Data science techniques and tools are rapidly expanding, and thanks to the advent of high performance computing, they have now reached levels of realism whereby the can be made an integral part of computational materials modeling. The major goals of computational materials modeling are: (i) interpret experimental data (i.e. play a supporting role with experiment playing the leading role); (ii) make predictions on the applicability and functionalities of materials and discover new materials.
More specifically as it relates to data science, machine learning can be combined with traditional computational modeling methods to enhance the prediction of exotic material properties and aid in the discovery of new materials design as well as materials tailored to have specific properties.
This project is not a traditional data science exercise whereby one analyzes and dissects pre-collected data; in this project, data is generated via molecular modeling and subsequently analyzed. This project represents the infant stage of a grand overarching goal: build an integrated machine learning and materials modeling system. In this regard, a shiny application was developed for molecular modeling of pure water and metal ions immersed in water (that is, hydrated metal ions).
The choice of water was quite simple: water is ubiquitous in nature; it influences nearly every aspect of natural processes, ranging from biological processes to chemical processes. In addition, the hydration shell a metal ion (which is the geometric arrangement of water molecules around the ion) is a fundamental property that determines, to a great extent,the ion’s physical and chemical properties in water.
Features of the App
Twenty five systems, comprising a pure water system and twenty four metal ions ions in water, are available to simulate. The user can simulate up to 256 water molecules. The app can perform three key simulation tasks: (i) build an initial atomistic geometry for a chosen system; (ii) perform geometry optimization by minimizing the total energy of the system with respect to the atomic positions using the steepest descent or the conjugate gradient algorithm; (iii) perform molecular dynamics in the canonical (NVT) and micro-canonical (NVE) ensembles.

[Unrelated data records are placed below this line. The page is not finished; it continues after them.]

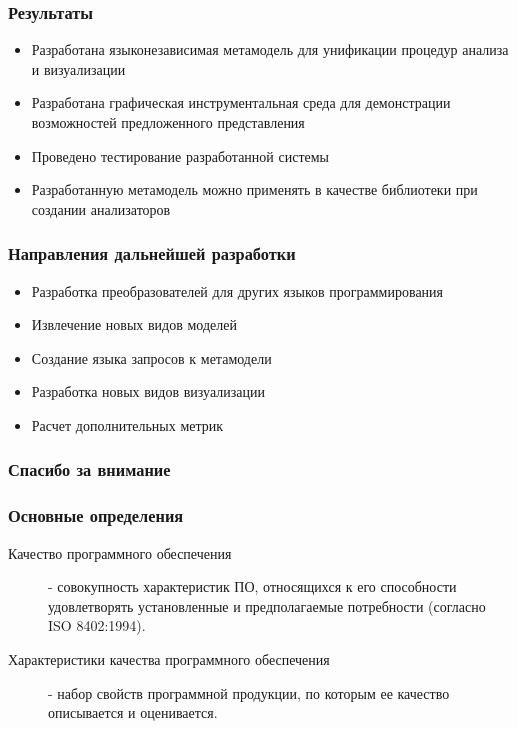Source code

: \documentclass{beamer}
\begin{document}
\begin{frame}
\frametitle{Результаты}

\begin{itemize}
    \item Разработана языконезависимая метамодель для унификации процедур анализа
    и визуализации
    \item Разработана графическая инструментальная среда для демонстрации
    возможностей предложенного представления
    \item Проведено тестирование разработанной системы
    \item Разработанную метамодель можно применять в качестве библиотеки при
    создании анализаторов
\end{itemize}

\end{frame}
\begin{frame}
\frametitle{Направления дальнейшей разработки}

\begin{itemize}
    \item Разработка преобразователей для других языков программирования
    \item Извлечение новых видов моделей
    \item Создание языка запросов к метамодели
    \item Разработка новых видов визуализации
    \item Расчет дополнительных метрик
\end{itemize}

\end{frame}
\begin{frame}
\frametitle{Спасибо за внимание}
\end{frame}

\setcounter{finalframe}{\value{framenumber}}

\begin{frame}
\frametitle{Основные определения}

    \begin{description}
        \item[Качество программного обеспечения] - совокупность характеристик ПО,
    относящихся к его способности удовлетворять установленные и предполагаемые
    потребности (согласно ISO 8402:1994).
        \item[Характеристики качества программного обеспечения] - набор свойств
    программной продукции, по которым ее качество описывается и оценивается.
    \end{description}
\end{frame}
\end{document}
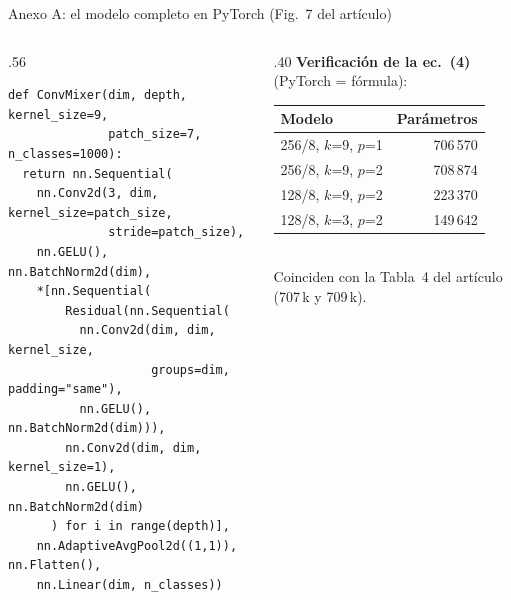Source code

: \begin{frame}[fragile]{Anexo A: el modelo completo en PyTorch (Fig.~7 del artículo)}
\begin{columns}[T]
\begin{column}{.56\textwidth}
\scriptsize
\begin{verbatim}
def ConvMixer(dim, depth, kernel_size=9,
              patch_size=7, n_classes=1000):
  return nn.Sequential(
    nn.Conv2d(3, dim, kernel_size=patch_size,
              stride=patch_size),
    nn.GELU(), nn.BatchNorm2d(dim),
    *[nn.Sequential(
        Residual(nn.Sequential(
          nn.Conv2d(dim, dim, kernel_size,
                    groups=dim, padding="same"),
          nn.GELU(), nn.BatchNorm2d(dim))),
        nn.Conv2d(dim, dim, kernel_size=1),
        nn.GELU(), nn.BatchNorm2d(dim)
      ) for i in range(depth)],
    nn.AdaptiveAvgPool2d((1,1)), nn.Flatten(),
    nn.Linear(dim, n_classes))
\end{verbatim}
\end{column}
\begin{column}{.40\textwidth}
\small
\textbf{Verificación de la ec.~(4)} (PyTorch = fórmula):\\[3pt]
\begin{tabular}{lr}
\toprule
Modelo & Parámetros\\
\midrule
256/8, $k$=9, $p$=1 & 706\,570\\
256/8, $k$=9, $p$=2 & 708\,874\\
128/8, $k$=9, $p$=2 & 223\,370\\
128/8, $k$=3, $p$=2 & 149\,642\\
\bottomrule
\end{tabular}\\[4pt]
{\footnotesize Coinciden con la Tabla~4 del artículo (707\,k y 709\,k).}
\end{column}
\end{columns}
\end{frame}

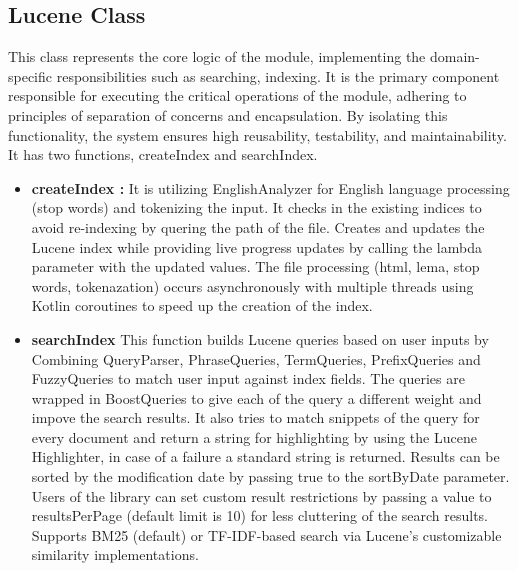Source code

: \documentclass[conference]{IEEEtran}
\begin{document}
{        \subsection{\textbf{Lucene Class}}{This class represents the core logic of the module, implementing the domain-specific responsibilities such as searching, indexing.
        It is the primary component responsible for executing the critical operations of the module, adhering to principles of separation of concerns and encapsulation.
        By isolating this functionality, the system ensures high reusability, testability, and maintainability.
        It has two functions, createIndex and searchIndex.
            \begin{itemize}
                \item \textbf{createIndex :}{
                    It is utilizing EnglishAnalyzer for English language processing (stop words) and tokenizing the input.
                    It checks in the existing indices to avoid re-indexing by quering the path of the file.
                    Creates and updates the Lucene index while providing live progress updates by calling the lambda parameter with the updated values.
                    The file processing (html, lema, stop words, tokenazation) occurs asynchronously with multiple threads using Kotlin coroutines to speed up the creation of the index.
                }

                \item \textbf{searchIndex}{
                    This function builds Lucene queries based on user inputs by Combining QueryParser, PhraseQueries, TermQueries, PrefixQueries and FuzzyQueries to match user input against index fields.
                    The queries are wrapped in BoostQueries to give each of the query a different weight and impove the search results.
                    It also tries to match snippets of the query for every document and return a string for highlighting by using the Lucene Highlighter, in case of a failure a standard string is returned.
                    Results can be sorted by the modification date by passing true to the sortByDate parameter.
                    Users of the library can set custom result restrictions by passing a value to resultsPerPage (default limit is 10) for less cluttering of the search results.
                    Supports BM25 (default) or TF-IDF-based search via Lucene's customizable similarity implementations.
                }

            \end{itemize}}\label{lucene-class}
}
\end{document}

The Nose-Hoover thermostat, which is used to control temperature in the NVT simulation, was implemented in the app. There is also a fourth option to perform dynamics followed geometry optimization.

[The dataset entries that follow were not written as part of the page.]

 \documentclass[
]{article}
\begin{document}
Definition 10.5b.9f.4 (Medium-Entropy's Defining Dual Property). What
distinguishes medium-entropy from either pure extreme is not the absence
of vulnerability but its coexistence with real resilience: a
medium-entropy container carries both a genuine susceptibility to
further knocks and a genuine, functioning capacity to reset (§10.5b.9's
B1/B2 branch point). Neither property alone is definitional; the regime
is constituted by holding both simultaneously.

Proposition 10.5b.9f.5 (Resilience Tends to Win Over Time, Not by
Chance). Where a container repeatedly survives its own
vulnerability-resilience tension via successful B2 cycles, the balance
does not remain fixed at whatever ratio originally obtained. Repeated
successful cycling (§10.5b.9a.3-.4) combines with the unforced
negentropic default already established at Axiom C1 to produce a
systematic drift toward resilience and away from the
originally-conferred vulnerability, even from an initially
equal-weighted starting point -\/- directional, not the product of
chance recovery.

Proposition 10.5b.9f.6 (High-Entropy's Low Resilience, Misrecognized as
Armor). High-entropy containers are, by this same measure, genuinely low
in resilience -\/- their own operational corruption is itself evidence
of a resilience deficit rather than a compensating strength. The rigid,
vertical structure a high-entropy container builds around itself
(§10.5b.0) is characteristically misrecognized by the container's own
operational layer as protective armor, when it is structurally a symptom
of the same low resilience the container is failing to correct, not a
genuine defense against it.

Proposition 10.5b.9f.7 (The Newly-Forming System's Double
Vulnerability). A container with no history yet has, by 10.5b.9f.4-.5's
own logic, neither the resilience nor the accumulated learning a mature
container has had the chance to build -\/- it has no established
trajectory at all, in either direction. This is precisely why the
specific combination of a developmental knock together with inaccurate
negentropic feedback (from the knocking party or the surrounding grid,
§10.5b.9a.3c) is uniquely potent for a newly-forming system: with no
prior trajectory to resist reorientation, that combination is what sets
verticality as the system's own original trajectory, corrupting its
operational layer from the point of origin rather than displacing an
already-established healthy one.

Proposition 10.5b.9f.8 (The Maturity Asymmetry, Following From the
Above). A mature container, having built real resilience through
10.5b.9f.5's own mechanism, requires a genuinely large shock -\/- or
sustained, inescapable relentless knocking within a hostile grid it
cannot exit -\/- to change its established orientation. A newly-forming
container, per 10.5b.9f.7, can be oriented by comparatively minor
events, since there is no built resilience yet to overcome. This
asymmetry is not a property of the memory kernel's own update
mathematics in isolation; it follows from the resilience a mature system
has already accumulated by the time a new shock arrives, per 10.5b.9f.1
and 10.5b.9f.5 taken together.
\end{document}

Three rigid models for liquid water are available in the app: (i) SPC/E model; (ii) TIP3P model; (iii) TIP4P_eW model. The interaction between the water molecules and the ion is governed by the modified Lennard potential; the parameters for the potential were taken from a recent article in the Journal of Physical Chemistry B [link to article: https://pubs.acs.org/doi/10.1021/jp505875v].

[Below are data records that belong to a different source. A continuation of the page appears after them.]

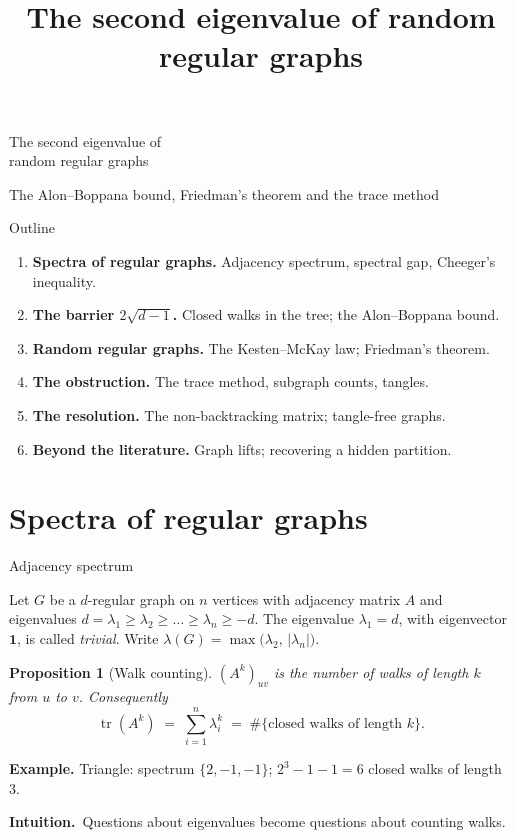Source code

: \documentclass[aspectratio=169,10pt]{beamer}
\title{The second eigenvalue of random regular graphs}
\author{}
\date{}
\newtheorem{proposition}[theorem]{Proposition}
\DeclareMathOperator{\tr}{tr}
\newcommand{\edge}{2\sqrt{d-1}}
\newcommand{\one}{\mathbf{1}}
\newcommand{\intuition}{{\color{accent}\textbf{Intuition.}}\ }
\begin{document}
\begin{frame}[plain]
  \vfill
  { The second eigenvalue of\\[1mm] random regular graphs\par}
  \vspace{8mm}
  {\color{black!60} The Alon--Boppana bound, Friedman's theorem and the trace method\par}
  \vfill
\end{frame}

\begin{frame}{Outline}
  \begin{enumerate}
    \setlength{\itemsep}{2.5mm}
    \item \textbf{Spectra of regular graphs.} Adjacency spectrum, spectral gap, Cheeger's inequality.
    \item \textbf{The barrier $\edge$.} Closed walks in the tree; the Alon--Boppana bound.
    \item \textbf{Random regular graphs.} The Kesten--McKay law; Friedman's theorem.
    \item \textbf{The obstruction.} The trace method, subgraph counts, tangles.
    \item \textbf{The resolution.} The non-backtracking matrix; tangle-free graphs.
    \item \textbf{Beyond the literature.} Graph lifts; recovering a hidden partition.
  \end{enumerate}
\end{frame}

\section{Spectra of regular graphs}

\begin{frame}{Adjacency spectrum}
  \begin{definition}
    Let $G$ be a $d$-regular graph on $n$ vertices with adjacency matrix $A$ and eigenvalues
    $d=\lambda_1\ge\lambda_2\ge\dots\ge\lambda_n\ge-d$. The eigenvalue $\lambda_1=d$, with
    eigenvector $\one$, is called \emph{trivial}. Write
    $\lambda(G)=\max\bigl(\lambda_2,\,|\lambda_n|\bigr)$.
  \end{definition}
  \begin{proposition}[Walk counting]
    $(A^k)_{uv}$ is the number of walks of length $k$ from $u$ to $v$. Consequently
    \[
      \tr(A^k)\;=\;\sum_{i=1}^{n}\lambda_i^{k}\;=\;\#\{\text{closed walks of length }k\}.
    \]
    \vspace{-5mm}
  \end{proposition}
  \textbf{Example.} Triangle: spectrum $\{2,-1,-1\}$;\; $2^3-1-1=6$ closed walks of length $3$.

  \intuition Questions about eigenvalues become questions about counting walks.
\end{frame}
\end{document}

The user has the option to save the data from the simulations and subsequently study the properties of the system and perform other analysis.
Using the App
The app is located at https://attafynn.shinyapps.io/shinywater (click on it to see the app). However only one feature is active in the app: the user can build initial atomistic geometries and visualize the atomic geometry in a ball-and-stick format as well as the oxygen-oxygen radial distribution function; the corresponding R script for the current app is located at github.com/rattafynn/Shiny_small. The figure below shows a depiction of the model of solvated Al3+ ion.
The geometry optimization and molecular dynamics features have been disabled due primarily to performance reasons. Unfortunately, R doesn't perform well for medium (150-200 atoms) to large systems (300-1000 atoms). The routines are being re-written for optimal performance. After the speed has been significantly improved, the user should be able to visualize the dynamical motion of the atoms and molecules as the simulation proceeds. The full app will also be designed to compute properties of the system/material, and the correctness of the property can be assessed by comparing it with experiment.
Conclusions and future work
The goal of this app was to give the user a simplified tool for quick modeling and visualization of materials. The app is in its infant stages; it can currently build the initial, unrefined atomistic model for water and solvated ions. Once the scripts which control the dynamics of the system have been optimized for fast performance, the molecular dynamics aspect of the app will be fully functional and aid the material science community with a range of choices for materials modeling. Machine capabilities via R will also be introduced so that the user may train and test molecular modeling data.